------ DATASET CONTENT
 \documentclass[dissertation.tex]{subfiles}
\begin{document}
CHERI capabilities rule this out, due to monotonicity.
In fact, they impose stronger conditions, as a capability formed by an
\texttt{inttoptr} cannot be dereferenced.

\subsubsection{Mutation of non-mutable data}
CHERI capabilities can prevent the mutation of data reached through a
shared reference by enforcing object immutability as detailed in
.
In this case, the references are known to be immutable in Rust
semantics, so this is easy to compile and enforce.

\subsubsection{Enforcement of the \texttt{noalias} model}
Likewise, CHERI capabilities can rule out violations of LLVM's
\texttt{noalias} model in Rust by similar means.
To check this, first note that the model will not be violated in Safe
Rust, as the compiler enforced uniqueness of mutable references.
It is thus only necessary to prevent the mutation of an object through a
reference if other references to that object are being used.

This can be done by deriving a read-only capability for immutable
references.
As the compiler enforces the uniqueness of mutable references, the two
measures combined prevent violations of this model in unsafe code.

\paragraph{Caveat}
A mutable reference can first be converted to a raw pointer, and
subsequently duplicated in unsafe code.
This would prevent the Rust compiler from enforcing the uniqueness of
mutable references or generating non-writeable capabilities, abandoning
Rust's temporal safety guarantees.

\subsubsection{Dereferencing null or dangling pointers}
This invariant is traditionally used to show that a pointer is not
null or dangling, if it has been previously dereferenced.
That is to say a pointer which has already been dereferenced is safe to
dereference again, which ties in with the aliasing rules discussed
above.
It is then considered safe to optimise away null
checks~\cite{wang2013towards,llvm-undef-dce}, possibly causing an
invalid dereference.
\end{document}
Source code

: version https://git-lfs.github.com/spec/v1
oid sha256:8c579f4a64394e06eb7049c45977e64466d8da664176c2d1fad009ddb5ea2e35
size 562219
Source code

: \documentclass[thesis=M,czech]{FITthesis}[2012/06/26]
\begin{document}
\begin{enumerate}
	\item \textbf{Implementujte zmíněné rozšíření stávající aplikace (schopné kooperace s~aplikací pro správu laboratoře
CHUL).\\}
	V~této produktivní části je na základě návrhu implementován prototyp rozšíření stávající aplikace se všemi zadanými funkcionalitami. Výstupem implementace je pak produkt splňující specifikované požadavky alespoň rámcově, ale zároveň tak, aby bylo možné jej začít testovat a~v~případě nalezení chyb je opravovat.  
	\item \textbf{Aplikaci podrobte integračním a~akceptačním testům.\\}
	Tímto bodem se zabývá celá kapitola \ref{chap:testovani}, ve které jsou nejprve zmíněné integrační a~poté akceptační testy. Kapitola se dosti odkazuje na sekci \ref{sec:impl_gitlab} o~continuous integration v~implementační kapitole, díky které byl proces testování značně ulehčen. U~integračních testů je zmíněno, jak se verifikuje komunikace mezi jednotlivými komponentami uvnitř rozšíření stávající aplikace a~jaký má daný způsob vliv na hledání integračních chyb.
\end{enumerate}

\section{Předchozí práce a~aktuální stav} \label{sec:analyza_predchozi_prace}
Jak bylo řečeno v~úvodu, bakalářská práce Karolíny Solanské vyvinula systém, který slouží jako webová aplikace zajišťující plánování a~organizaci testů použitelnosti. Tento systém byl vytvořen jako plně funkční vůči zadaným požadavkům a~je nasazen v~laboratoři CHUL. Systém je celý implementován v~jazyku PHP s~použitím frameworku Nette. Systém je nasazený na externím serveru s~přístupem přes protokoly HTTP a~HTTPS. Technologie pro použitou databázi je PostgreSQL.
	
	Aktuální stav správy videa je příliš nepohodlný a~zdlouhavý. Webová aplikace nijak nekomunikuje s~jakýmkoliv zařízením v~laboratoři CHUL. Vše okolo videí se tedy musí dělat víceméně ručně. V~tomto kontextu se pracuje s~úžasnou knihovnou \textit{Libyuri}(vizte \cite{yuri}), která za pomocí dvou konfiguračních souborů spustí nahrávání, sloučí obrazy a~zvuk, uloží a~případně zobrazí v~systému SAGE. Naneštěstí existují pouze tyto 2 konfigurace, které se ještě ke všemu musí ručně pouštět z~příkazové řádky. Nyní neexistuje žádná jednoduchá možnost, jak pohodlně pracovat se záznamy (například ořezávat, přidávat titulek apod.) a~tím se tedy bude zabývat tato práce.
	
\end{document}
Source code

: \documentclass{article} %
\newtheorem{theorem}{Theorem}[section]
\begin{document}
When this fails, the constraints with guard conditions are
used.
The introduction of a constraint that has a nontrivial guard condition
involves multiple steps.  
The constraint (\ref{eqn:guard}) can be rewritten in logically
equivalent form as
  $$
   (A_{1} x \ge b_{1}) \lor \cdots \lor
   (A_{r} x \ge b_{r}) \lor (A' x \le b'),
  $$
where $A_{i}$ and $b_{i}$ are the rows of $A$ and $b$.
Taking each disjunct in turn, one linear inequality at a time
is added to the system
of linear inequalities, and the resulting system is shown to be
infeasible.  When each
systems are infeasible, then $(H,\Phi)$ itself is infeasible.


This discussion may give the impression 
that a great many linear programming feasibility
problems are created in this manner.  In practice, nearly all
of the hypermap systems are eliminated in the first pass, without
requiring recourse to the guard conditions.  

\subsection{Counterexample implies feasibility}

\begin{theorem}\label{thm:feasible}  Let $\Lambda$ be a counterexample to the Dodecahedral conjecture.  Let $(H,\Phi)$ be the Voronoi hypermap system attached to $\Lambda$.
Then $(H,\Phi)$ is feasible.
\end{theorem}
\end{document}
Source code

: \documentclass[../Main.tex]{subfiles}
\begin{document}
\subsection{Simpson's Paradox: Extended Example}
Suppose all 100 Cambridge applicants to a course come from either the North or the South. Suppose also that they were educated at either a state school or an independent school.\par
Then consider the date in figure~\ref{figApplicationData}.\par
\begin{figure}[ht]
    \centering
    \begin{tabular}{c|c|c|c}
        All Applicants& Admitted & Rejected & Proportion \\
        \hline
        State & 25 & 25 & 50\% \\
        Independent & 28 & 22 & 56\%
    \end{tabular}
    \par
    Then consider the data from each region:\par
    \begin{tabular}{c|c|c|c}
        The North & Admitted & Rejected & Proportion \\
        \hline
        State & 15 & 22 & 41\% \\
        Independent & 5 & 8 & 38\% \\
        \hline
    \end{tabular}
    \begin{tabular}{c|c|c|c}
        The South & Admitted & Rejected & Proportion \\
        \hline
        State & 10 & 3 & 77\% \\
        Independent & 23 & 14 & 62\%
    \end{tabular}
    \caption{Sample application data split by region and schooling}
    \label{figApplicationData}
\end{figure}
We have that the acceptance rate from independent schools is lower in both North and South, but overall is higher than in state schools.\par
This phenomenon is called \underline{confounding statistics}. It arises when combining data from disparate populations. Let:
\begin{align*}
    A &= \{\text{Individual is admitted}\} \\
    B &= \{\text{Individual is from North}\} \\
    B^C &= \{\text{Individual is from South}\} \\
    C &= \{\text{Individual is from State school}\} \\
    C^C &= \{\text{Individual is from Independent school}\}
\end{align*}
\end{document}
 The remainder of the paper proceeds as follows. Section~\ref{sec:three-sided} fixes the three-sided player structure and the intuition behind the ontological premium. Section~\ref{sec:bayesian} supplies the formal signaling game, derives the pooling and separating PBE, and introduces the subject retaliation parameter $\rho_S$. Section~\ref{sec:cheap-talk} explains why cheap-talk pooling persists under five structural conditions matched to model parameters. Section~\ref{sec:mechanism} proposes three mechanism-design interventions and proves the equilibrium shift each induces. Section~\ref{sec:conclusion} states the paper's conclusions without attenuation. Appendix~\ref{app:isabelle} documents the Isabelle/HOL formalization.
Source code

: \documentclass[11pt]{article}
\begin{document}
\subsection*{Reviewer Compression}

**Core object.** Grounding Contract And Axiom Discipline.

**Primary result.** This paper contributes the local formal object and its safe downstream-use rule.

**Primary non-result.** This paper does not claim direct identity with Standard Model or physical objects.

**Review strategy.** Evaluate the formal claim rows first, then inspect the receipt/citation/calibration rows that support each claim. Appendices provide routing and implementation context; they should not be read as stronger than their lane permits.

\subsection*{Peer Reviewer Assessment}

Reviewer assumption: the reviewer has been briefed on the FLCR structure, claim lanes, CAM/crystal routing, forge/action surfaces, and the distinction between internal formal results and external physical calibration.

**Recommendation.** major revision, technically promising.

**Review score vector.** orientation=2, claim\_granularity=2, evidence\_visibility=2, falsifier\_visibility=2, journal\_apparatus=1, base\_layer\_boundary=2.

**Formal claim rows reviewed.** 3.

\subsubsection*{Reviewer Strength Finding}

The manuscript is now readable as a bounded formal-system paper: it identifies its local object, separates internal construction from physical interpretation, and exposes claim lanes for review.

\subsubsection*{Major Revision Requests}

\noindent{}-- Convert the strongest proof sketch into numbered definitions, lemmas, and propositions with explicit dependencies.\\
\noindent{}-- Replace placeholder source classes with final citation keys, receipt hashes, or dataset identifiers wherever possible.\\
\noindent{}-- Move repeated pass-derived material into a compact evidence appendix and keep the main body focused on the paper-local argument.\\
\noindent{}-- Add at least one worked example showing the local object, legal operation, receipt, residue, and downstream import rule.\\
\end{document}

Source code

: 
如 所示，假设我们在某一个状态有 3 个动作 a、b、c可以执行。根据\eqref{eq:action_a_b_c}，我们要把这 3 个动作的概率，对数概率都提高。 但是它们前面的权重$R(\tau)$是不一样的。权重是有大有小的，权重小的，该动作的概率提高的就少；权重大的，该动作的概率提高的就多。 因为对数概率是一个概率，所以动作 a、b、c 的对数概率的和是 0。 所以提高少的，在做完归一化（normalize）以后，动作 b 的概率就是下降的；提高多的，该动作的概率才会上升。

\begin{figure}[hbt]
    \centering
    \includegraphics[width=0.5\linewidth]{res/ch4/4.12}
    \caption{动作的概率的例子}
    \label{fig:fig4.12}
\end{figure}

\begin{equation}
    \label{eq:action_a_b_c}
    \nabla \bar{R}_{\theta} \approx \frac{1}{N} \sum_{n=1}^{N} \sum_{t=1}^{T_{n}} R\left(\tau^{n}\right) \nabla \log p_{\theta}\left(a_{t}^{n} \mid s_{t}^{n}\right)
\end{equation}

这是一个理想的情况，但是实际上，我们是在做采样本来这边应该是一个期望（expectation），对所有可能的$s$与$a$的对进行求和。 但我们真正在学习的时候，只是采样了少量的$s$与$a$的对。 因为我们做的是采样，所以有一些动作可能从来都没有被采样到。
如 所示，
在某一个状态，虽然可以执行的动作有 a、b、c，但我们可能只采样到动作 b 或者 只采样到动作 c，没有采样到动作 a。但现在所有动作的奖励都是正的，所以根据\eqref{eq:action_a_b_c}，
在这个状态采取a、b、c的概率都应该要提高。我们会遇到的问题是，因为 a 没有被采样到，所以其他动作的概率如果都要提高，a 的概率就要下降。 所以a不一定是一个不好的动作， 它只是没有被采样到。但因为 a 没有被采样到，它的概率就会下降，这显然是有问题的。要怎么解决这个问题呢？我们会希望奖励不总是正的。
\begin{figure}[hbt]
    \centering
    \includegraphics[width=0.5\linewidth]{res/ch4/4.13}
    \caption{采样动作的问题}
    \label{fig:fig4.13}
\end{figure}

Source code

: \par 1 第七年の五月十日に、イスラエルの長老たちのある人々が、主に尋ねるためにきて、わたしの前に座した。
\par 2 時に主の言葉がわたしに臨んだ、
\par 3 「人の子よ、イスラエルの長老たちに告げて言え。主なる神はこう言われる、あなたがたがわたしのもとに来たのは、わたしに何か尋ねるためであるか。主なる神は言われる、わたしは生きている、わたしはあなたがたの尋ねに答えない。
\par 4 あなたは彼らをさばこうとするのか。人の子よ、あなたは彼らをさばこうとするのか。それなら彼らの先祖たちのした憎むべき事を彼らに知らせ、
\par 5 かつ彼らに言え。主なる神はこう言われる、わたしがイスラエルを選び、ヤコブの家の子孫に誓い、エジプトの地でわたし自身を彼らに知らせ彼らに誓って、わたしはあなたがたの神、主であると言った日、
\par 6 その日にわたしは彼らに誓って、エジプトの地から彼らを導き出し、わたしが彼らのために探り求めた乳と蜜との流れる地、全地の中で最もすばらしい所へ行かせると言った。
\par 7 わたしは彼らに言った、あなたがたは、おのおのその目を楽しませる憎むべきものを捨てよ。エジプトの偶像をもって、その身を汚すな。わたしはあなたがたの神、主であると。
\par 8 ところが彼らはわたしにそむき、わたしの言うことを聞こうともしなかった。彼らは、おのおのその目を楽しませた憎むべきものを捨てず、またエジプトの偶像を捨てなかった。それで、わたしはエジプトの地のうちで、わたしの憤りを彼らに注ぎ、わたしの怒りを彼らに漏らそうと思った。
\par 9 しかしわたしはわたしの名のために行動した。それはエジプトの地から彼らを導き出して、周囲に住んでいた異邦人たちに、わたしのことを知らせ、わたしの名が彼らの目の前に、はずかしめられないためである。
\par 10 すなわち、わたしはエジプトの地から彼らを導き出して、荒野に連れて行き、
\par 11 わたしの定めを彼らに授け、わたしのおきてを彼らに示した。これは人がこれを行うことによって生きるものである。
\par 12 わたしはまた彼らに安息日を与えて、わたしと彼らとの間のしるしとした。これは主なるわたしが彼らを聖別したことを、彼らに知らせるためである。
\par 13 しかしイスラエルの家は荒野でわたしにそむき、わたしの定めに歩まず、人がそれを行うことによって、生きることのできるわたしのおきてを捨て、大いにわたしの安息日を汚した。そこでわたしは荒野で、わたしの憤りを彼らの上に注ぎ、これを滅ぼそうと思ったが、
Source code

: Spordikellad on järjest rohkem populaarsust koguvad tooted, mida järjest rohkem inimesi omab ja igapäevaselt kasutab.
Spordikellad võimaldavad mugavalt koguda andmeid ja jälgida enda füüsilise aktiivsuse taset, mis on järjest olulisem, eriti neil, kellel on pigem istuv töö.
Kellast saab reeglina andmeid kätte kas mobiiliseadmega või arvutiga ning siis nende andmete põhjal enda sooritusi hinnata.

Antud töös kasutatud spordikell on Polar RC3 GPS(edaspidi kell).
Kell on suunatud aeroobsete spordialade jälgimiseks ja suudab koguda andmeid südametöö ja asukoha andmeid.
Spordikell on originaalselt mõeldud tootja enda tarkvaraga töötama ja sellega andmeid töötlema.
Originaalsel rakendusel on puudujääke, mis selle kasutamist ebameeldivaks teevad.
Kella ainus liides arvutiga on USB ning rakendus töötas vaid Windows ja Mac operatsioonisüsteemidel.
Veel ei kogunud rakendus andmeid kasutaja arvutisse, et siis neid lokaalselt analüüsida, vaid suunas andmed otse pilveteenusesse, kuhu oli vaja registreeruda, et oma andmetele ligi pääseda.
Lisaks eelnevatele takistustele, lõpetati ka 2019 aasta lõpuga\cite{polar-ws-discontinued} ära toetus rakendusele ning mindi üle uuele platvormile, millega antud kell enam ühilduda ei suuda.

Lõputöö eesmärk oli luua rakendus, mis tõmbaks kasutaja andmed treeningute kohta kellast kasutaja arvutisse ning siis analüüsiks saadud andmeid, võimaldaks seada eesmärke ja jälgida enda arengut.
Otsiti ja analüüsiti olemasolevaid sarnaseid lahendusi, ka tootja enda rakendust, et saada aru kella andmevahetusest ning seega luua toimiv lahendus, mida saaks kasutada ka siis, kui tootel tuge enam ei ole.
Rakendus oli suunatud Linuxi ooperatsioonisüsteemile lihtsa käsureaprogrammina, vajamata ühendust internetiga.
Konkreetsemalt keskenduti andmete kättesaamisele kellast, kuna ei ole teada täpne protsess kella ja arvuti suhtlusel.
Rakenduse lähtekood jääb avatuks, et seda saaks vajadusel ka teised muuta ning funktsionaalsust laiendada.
------------
Write out exactly the lines between the start of the entries and the line containing "Rust's temporal safety guarantees.", including that line and the first one.

 \documentclass[dissertation.tex]{subfiles}
\begin{document}
CHERI capabilities rule this out, due to monotonicity.
In fact, they impose stronger conditions, as a capability formed by an
\texttt{inttoptr} cannot be dereferenced.

\subsubsection{Mutation of non-mutable data}
CHERI capabilities can prevent the mutation of data reached through a
shared reference by enforcing object immutability as detailed in
.
In this case, the references are known to be immutable in Rust
semantics, so this is easy to compile and enforce.

\subsubsection{Enforcement of the \texttt{noalias} model}
Likewise, CHERI capabilities can rule out violations of LLVM's
\texttt{noalias} model in Rust by similar means.
To check this, first note that the model will not be violated in Safe
Rust, as the compiler enforced uniqueness of mutable references.
It is thus only necessary to prevent the mutation of an object through a
reference if other references to that object are being used.

This can be done by deriving a read-only capability for immutable
references.
As the compiler enforces the uniqueness of mutable references, the two
measures combined prevent violations of this model in unsafe code.

\paragraph{Caveat}
A mutable reference can first be converted to a raw pointer, and
subsequently duplicated in unsafe code.
This would prevent the Rust compiler from enforcing the uniqueness of
mutable references or generating non-writeable capabilities, abandoning
Rust's temporal safety guarantees.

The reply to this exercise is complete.